▶ _What the exercise asks_: Look through the lines below and extract any with the word "authorizationId".

-- Data extracts follows --

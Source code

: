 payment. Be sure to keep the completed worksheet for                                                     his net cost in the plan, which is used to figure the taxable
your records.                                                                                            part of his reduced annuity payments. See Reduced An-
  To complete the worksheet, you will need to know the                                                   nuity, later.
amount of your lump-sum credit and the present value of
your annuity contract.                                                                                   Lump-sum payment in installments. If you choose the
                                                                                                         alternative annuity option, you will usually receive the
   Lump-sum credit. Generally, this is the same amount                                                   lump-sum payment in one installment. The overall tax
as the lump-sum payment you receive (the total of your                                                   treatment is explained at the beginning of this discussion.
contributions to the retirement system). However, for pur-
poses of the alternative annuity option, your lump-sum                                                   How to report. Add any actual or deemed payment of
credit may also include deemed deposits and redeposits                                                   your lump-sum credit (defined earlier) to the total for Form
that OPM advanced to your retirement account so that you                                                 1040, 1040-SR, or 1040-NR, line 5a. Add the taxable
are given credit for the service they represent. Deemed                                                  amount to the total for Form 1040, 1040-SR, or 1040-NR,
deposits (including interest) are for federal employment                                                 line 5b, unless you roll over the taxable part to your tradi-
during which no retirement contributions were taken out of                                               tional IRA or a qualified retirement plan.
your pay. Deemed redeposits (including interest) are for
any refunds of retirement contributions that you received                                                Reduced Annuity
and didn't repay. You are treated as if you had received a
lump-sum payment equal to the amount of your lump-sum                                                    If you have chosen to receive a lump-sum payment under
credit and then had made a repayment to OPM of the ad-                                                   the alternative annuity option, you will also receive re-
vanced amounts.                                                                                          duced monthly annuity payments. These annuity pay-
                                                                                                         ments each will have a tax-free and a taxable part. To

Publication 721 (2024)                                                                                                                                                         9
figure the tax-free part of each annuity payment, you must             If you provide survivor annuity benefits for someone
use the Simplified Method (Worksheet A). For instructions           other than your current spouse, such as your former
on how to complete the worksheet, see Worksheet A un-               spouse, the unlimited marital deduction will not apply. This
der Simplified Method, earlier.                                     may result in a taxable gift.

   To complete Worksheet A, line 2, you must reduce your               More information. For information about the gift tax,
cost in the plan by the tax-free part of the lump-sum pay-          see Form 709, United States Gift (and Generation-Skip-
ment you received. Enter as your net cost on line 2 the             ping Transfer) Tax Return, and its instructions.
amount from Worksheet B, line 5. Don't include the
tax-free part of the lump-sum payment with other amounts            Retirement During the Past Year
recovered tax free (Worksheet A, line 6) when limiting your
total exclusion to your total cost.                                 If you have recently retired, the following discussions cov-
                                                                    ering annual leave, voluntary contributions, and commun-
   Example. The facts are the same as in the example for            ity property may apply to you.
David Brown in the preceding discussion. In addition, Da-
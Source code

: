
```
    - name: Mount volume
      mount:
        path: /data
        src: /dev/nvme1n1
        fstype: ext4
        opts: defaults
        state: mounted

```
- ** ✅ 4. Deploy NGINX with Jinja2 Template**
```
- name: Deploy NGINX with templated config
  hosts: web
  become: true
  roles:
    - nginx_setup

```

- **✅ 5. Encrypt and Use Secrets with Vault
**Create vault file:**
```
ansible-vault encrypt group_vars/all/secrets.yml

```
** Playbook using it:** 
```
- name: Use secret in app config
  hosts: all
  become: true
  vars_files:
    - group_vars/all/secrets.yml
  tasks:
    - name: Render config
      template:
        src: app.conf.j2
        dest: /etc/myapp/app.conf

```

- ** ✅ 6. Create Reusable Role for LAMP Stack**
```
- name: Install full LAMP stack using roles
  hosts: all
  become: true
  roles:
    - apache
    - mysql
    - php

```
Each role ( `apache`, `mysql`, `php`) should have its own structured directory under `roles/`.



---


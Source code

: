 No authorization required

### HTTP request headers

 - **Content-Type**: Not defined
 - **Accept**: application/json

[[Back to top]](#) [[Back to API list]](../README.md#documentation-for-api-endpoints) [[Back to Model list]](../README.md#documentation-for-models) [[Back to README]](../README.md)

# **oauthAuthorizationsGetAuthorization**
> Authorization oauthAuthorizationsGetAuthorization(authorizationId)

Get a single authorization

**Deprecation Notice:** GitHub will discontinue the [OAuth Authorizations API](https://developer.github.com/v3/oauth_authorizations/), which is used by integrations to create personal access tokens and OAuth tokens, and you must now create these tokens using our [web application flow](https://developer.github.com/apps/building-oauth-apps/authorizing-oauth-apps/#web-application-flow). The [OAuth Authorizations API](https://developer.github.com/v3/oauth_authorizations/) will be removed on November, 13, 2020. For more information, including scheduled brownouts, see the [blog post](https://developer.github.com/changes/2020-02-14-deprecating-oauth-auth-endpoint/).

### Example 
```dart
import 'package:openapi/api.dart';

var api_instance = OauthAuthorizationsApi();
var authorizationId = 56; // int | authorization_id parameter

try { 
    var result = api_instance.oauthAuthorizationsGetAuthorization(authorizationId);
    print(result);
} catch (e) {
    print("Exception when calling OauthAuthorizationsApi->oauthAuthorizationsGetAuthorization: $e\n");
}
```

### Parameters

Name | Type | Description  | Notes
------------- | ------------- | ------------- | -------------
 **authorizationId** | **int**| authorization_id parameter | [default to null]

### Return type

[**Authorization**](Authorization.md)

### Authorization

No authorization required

-- Data extracts concluded --

▶ _Result_:
> Authorization oauthAuthorizationsGetAuthorization(authorizationId)
var authorizationId = 56; // int | authorization_id parameter
    var result = api_instance.oauthAuthorizationsGetAuthorization(authorizationId);
 **authorizationId** | **int**| authorization_id parameter | [default to null]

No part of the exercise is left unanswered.